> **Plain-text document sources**
*** Begin section ***

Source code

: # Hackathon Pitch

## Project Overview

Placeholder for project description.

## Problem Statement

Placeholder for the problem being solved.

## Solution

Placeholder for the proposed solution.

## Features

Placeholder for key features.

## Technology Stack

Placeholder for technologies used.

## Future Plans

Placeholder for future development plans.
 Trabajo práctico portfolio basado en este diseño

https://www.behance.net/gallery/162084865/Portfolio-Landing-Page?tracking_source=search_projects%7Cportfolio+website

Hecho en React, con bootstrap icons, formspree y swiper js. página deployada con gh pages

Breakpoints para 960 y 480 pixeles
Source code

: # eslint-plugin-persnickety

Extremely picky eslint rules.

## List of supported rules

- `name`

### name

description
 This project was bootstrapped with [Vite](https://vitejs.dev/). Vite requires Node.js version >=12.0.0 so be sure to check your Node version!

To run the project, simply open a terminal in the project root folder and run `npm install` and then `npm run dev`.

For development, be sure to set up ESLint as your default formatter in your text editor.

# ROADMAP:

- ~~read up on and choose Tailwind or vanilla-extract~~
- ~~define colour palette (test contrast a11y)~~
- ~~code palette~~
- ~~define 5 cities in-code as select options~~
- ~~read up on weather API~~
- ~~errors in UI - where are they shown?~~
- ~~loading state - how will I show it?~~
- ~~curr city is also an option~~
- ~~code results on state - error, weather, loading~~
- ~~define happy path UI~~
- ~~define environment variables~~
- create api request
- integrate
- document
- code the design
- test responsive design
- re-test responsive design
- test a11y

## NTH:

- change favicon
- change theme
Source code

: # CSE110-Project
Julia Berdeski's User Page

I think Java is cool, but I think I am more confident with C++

*** End section ***

> **WHAT IS REQUIRED**
Return, without any change, only the lines from the one containing "- ~~define environment variables~~" through the last line of the entries above.

> **OUTPUT FOR THIS TASK**
- ~~define environment variables~~
- create api request
- integrate
- document
- code the design
- test responsive design
- re-test responsive design
- test a11y

## NTH:

- change favicon
- change theme
Source code

: # CSE110-Project
Julia Berdeski's User Page

I think Java is cool, but I think I am more confident with C++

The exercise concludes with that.